Le voyage-enquête d’Erick Orsenna fait une halte en Egypte, terre de douceur et de convivialité, où le coton règne depuis des générations, où il fait vivre petits ouvriers agricoles, grandes familles propriétaires foncières , ouvriers et  grandes usines de textiles, et toute une kyrielle de spécialistes, en dépit des renversements brutaux et inattendus des marchés et des cours, qui  provoquent des ruines catastrophiques, mais n’empêchent cette culture de rester très présente dans le pays.

Pour finir, l’auteur fait un long détour par deux pays essentiels dans la production mondiale du coton, deux pays dont le système politique est marqué par un dictature spécifique mais aussi terrible l’une que l’autre.
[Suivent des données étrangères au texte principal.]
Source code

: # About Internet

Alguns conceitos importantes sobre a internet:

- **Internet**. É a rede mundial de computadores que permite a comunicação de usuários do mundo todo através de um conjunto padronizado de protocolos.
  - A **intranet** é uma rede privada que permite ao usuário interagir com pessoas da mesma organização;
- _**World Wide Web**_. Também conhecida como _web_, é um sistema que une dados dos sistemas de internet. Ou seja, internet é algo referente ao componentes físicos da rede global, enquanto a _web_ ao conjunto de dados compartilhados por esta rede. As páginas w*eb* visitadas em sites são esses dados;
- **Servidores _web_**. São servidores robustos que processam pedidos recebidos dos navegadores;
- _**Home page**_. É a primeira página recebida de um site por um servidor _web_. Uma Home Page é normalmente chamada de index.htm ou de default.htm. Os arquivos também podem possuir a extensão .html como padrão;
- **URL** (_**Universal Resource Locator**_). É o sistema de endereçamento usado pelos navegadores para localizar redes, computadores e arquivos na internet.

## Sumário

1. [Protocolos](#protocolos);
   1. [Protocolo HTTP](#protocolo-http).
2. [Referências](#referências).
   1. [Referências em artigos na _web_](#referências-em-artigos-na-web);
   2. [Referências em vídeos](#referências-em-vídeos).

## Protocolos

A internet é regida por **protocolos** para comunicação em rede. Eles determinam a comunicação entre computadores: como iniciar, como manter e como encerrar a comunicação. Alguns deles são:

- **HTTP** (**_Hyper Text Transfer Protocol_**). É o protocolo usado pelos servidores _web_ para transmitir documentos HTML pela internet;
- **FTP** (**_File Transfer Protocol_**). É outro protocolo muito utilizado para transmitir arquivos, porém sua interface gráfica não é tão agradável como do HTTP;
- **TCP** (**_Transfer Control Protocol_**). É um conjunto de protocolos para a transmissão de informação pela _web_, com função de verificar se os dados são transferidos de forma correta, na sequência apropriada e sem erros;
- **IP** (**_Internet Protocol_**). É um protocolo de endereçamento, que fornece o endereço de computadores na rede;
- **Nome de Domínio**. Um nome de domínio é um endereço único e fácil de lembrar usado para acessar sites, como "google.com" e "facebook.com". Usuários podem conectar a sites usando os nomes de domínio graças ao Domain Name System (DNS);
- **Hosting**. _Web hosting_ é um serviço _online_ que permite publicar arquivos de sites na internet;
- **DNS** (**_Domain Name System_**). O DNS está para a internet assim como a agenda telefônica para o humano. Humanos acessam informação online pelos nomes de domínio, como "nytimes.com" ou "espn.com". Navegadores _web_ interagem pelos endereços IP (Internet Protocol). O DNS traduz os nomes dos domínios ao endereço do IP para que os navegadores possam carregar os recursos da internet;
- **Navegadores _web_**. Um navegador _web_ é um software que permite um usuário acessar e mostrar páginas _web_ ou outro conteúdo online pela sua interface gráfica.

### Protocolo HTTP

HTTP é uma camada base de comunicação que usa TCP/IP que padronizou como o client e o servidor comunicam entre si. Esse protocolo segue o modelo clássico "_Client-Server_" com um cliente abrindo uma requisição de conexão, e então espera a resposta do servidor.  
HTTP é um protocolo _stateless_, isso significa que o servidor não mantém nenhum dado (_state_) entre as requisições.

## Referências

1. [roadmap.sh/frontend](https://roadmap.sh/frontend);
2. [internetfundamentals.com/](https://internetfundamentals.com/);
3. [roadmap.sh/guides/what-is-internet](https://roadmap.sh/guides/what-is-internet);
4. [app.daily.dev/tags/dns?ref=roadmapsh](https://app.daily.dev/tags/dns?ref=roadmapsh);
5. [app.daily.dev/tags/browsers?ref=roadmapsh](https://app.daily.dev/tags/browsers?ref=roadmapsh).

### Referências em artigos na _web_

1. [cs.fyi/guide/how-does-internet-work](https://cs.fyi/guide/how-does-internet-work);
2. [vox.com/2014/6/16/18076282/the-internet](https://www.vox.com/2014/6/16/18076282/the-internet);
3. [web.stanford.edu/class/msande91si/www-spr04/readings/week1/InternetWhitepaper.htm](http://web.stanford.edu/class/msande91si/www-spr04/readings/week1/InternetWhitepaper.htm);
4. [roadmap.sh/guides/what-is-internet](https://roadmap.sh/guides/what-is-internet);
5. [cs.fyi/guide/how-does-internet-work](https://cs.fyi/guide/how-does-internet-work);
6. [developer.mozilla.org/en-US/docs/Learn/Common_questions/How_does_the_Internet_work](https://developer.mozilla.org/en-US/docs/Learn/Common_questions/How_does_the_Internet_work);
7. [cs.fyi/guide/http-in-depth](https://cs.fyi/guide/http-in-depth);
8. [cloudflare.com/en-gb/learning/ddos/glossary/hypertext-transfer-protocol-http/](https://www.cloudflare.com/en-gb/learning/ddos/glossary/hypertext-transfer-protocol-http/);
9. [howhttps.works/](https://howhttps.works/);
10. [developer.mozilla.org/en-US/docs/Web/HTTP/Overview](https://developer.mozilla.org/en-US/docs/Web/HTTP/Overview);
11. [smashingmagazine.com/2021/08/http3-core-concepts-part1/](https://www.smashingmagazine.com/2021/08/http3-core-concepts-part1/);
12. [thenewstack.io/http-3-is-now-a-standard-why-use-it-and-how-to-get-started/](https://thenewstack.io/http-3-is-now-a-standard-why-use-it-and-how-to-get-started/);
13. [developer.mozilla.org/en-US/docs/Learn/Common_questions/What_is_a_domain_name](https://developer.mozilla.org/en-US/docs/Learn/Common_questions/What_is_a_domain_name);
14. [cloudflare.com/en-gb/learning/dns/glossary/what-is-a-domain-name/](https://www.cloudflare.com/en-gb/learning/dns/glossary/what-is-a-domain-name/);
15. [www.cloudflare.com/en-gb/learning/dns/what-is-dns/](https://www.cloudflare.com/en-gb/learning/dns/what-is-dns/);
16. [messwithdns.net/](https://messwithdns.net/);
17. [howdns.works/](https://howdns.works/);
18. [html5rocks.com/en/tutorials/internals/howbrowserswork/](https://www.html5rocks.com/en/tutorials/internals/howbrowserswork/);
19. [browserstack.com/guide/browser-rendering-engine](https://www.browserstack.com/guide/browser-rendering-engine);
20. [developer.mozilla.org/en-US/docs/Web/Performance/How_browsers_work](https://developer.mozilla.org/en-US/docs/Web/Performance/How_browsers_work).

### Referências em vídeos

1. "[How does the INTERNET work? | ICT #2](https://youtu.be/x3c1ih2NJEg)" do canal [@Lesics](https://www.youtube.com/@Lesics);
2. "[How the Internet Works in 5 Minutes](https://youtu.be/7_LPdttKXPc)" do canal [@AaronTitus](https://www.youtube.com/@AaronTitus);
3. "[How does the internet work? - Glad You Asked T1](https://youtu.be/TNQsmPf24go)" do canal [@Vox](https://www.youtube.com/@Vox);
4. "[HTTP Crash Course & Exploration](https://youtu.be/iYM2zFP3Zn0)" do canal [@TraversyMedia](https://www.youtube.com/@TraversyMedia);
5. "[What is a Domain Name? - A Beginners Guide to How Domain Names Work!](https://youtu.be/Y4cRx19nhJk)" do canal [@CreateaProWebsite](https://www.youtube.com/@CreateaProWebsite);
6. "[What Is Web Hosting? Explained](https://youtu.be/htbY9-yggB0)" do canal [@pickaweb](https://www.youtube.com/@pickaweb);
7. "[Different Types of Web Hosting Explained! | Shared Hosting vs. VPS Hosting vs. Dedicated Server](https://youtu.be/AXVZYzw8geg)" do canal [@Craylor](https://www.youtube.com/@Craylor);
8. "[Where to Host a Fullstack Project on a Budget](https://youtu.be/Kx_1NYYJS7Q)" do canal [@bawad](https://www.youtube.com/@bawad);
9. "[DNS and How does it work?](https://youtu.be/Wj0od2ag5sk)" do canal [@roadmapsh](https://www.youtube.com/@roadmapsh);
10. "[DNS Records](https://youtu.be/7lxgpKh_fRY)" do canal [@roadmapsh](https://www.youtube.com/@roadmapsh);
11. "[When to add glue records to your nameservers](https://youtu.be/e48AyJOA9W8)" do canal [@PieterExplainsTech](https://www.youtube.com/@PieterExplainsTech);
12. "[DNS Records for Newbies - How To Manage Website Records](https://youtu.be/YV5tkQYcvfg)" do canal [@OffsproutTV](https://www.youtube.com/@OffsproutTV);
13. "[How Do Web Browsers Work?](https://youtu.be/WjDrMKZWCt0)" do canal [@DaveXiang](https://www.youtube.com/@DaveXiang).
D’abord, l’Ouzbékistan, le pays qui n’existe que par la neige de l”Himalaya tout proche lui prodigue toute l’eau dont il nourrit ses plantations de coton, que l’état contrôle tous les circuit et dont le peuple ne profite que dans une toute minime partie. La dictature des autorités centrales, surmultipliée par celles des chefs locaux encore plus avides de profits, ne laissent aux travailleurs – parfois réquisitionnés d’office – que des miettes de ce que rapporte cette culture qui permet ce pays d’exister dans le concert des nations.

L’autre pays que Eric Orsenna a choisi pour exemplifier le rôle du coton dans l’économie d’une nation,  c’est la Chine, bastion du communisme à la sauce capitaliste ou plus exactement d’un “capitalisme communiste”. Les villes  de Datang, capitale mondiale de la chaussette et  de Yiwu, capitale mondiale du commerce de pacotille, des jouets aux sous-vêtements,  ont été prises comme modèle par l’auteur pour nous expliquer ce système économique bâtard, fondé sur l’effort individuel et le dirigisme étatique. On y perçoit assez mal le rôle du coton, mais il ne saurait y avoir de chaussettes ni de sous-vêtements sans coton.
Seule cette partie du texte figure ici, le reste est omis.